In Japan, Article 33 loans are disclosed only in the aggregate, and Article 38 special loans are disclosed by press release. The United Kingdom publishes only aggregate DWF and ELA information (with a five-quarter lag). And while ELA loans must, in principle, be immediately reported to the Parliament, this need not happen if confidentiality is crucial. In the ECB, disclosure policy on ELA loans is left to NCBs; I have not investigated the practices of different countries.
The United States has the most demanding disclosure policies, requiring discount window loans, including the borrower, to be disclosed publicly after two years and Section 13(3) loans to be disclosed publicly, including the borrower, after one year.195 Dodd–Frank also requires 13(3) loans to be reported to Congress with seven days.196 Such public disclosure raises the prospect of stigmatizing the borrower with the undesirable effect that needy borrowers will risk riding out withdrawals rather than borrowing from the Fed. This may lead to their collapse and to the broader collapse of the financial system.
Finally, the United States is the only country that prohibits banks from using discount window loans to support their affiliates (e.g., broker-dealers). This requirement forces such affiliates to seek Fed funding independently as nonbanks, with the added conditions of nonbank funding. Even the UK “Vickers report” does not prohibit a bank from funneling central bank liquidity to a nonbank affiliate.197
In summary, the Fed is by far the weakest lender of last resort relative to its foreign counterparts and the Fed’s lender-of-last-resort powers are under political attack in the United States from both sides of the political spectrum. Even President Jeff Lacker of the Richmond Federal Reserve considers LLR as being part of the government safety net that is contributing to moral hazard, and argues for a weakening of such powers.198 While all four central banks reviewed above impose strict institutional constraints on lender-of-last-resort authority, the political unpopularity of this traditional function is heaviest in the United States.

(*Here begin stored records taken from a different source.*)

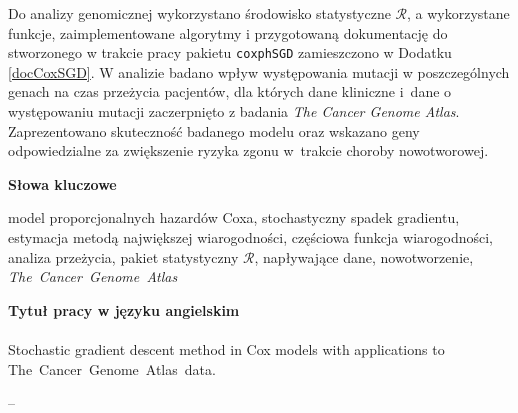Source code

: \documentclass[]{mini}
\begin{document}
Do analizy genomicznej wykorzystano środowisko statystyczne $\mathcal{R}$, a wykorzystane funkcje, zaimplementowane algorytmy i przygotowaną dokumentację do stworzonego w trakcie pracy pakietu \texttt{coxphSGD} zamieszczono w Dodatku \ref{docCoxSGD}. W analizie badano wpływ występowania mutacji w poszczególnych genach na czas przeżycia pacjentów, dla których dane kliniczne i~dane o występowaniu mutacji zaczerpnięto z badania \textit{The Cancer Genome Atlas}. Zaprezentowano skuteczność badanego modelu oraz wskazano geny odpowiedzialne za zwiększenie ryzyka zgonu w~trakcie choroby nowotworowej. \ \\
\begin{center}
\textbf{Słowa kluczowe} 
\end{center}
model proporcjonalnych hazardów Coxa, stochastyczny spadek gradientu, estymacja metodą największej wiarogodności, częściowa funkcja wiarogodności, analiza przeżycia, pakiet statystyczny $\mathcal{R}$, napływające dane, nowotworzenie, \textit{The~Cancer~Genome~Atlas} \ \\
\begin{center}
\textbf{Tytuł pracy w języku angielskim} \\ \ \\ \vspace{-10pt}
Stochastic gradient descent method in Cox models with applications to \\ The~Cancer~Genome~Atlas~data.
\end{center}



\tableofcontents







--





\appendix

%


\small

%


\makestatement
\end{document}
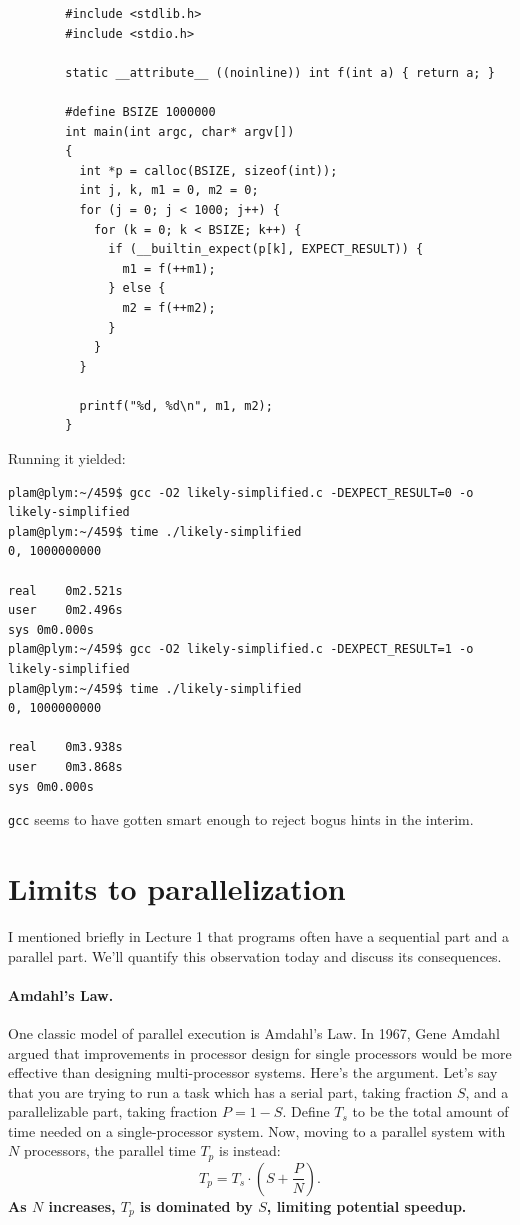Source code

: \documentclass[11pt]{article}
\begin{document}
{\tiny
\begin{verbatim}
        #include <stdlib.h>
        #include <stdio.h>

        static __attribute__ ((noinline)) int f(int a) { return a; }

        #define BSIZE 1000000
        int main(int argc, char* argv[]) 
        {
          int *p = calloc(BSIZE, sizeof(int));
          int j, k, m1 = 0, m2 = 0;
          for (j = 0; j < 1000; j++) {
            for (k = 0; k < BSIZE; k++) {
              if (__builtin_expect(p[k], EXPECT_RESULT)) {
                m1 = f(++m1);
              } else {
                m2 = f(++m2);
              }
            }
          }

          printf("%d, %d\n", m1, m2);
        }
\end{verbatim}
}
Running it yielded:
\begin{verbatim}
plam@plym:~/459$ gcc -O2 likely-simplified.c -DEXPECT_RESULT=0 -o likely-simplified
plam@plym:~/459$ time ./likely-simplified
0, 1000000000

real	0m2.521s
user	0m2.496s
sys	0m0.000s
plam@plym:~/459$ gcc -O2 likely-simplified.c -DEXPECT_RESULT=1 -o likely-simplified
plam@plym:~/459$ time ./likely-simplified
0, 1000000000

real	0m3.938s
user	0m3.868s
sys	0m0.000s
\end{verbatim}
{\tt gcc} seems to have gotten smart enough to reject bogus hints in the interim.

\section*{Limits to parallelization}
I mentioned briefly in Lecture 1 that programs often have a sequential
part and a parallel part. We'll quantify this observation today
and discuss its consequences.

\paragraph{Amdahl's Law.} One classic model of parallel execution
is Amdahl's Law. In 1967, Gene Amdahl argued that improvements in
processor design for single processors would be more effective than
designing multi-processor systems. Here's the argument. Let's say that
you are trying to run a task which has a serial part, taking fraction 
$S$, and a parallelizable part, taking fraction $P = 1-S$. Define $T_s$
to be the total 
amount of time needed on a single-processor system.
Now, moving to a parallel system with $N$ processors, the parallel
time $T_p$ is instead:
\[ T_p = T_s \cdot (S + \frac{P}{N}). \]
{\bf As $N$ increases, $T_p$ is dominated by $S$, limiting potential
speedup.}
\end{document}
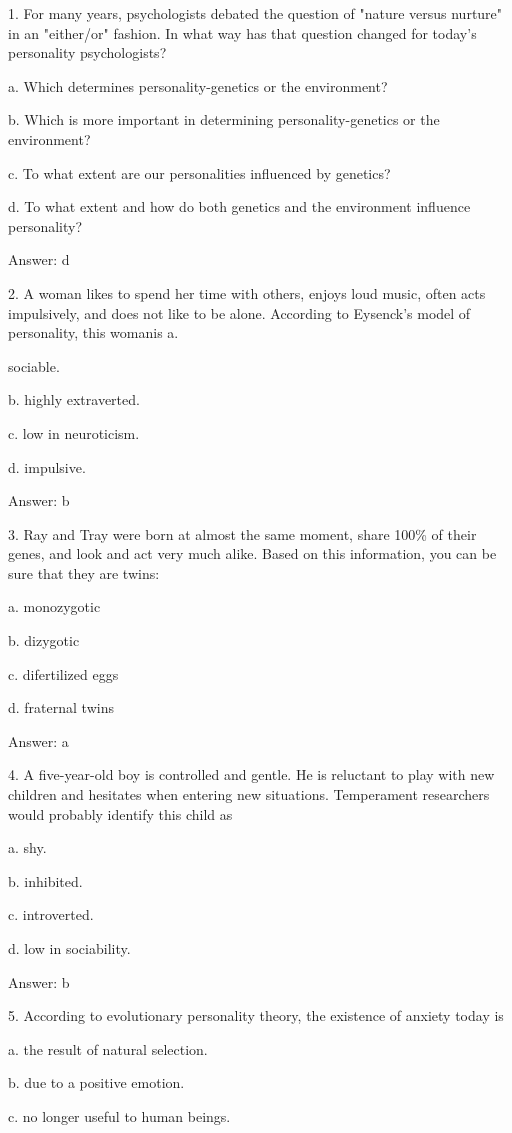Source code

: \documentclass{article}
\begin{document}
1. For many years, psychologists debated the question of "nature versus nurture" in an "either/or" fashion. In what way has that question changed for today's personality psychologists?

a. Which determines personality-genetics or the environment?

b. Which is more important in determining personality-genetics or the environment?

c. To what extent are our personalities influenced by genetics?

d. To what extent and how do both genetics and the environment influence personality?

Answer: d

2. A woman likes to spend her time with others, enjoys loud music, often acts impulsively, and does not like to be alone. According to Eysenck's model of personality, this womanis a.

sociable.

b. highly extraverted.

c. low in neuroticism.

d. impulsive.

Answer: b

3. Ray and Tray were born at almost the same moment, share 100\% of their genes, and look and act very much alike. Based on this information, you can be sure that they are twins:

a. monozygotic

b. dizygotic

c. difertilized eggs

d. fraternal twins

Answer: a

4. A five-year-old boy is controlled and gentle. He is reluctant to play with new children and hesitates when entering new situations. Temperament researchers would probably identify this child as

a. shy.

b. inhibited.

c. introverted.

d. low in sociability.

Answer: b

5. According to evolutionary personality theory, the existence of anxiety today is

a. the result of natural selection.

b. due to a positive emotion.

c. no longer useful to human beings.
\end{document}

Just look at the ECB, which is not supposed to loan to insolvent banks, in principle, yet has lent amply to Greek banks. This is not only due to the ECB’s structural “constitutional” independence but also due to the fact that the general concept of lender-of-last-resort authority does not face the level of hostility in Europe that it does in the United States.
Apart from the political environment, institutionally the United States grants by far the weakest lender-of-last-resort powers to its central bank, particularly with respect to nonbanks: (1) its independence is more fragile; (2) it is the only country with special limitations on lending to nonbanks as compared with banks; (3) it is the only country, outside the eurozone, that makes no provision for loans to institutions the central bank does not judge as solvent (and as noted the eurozone requirement could be toothless); (4) while the BOE and BOJ require Treasury approval or direction for emergency lending, such requirements are likely to be much less politicized than the US Treasury approval of loans to nonbanks; (5) it is the only country that places restrictions on banks using discount window loans to support affiliates; (6) it is the only country requiring that there be a broad program for borrowing by nonbanks; and (7) it is the most aggressive country in requiring disclosure, thereby possibly inhibiting borrowers from borrowing due to the associated stigma. All but the first point results from changes by Dodd–Frank.
This US weakness is not likely to be rectified in the near future given the politics surrounding bailouts. Indeed, as the FORM Act demonstrates, the situation could get worse not better.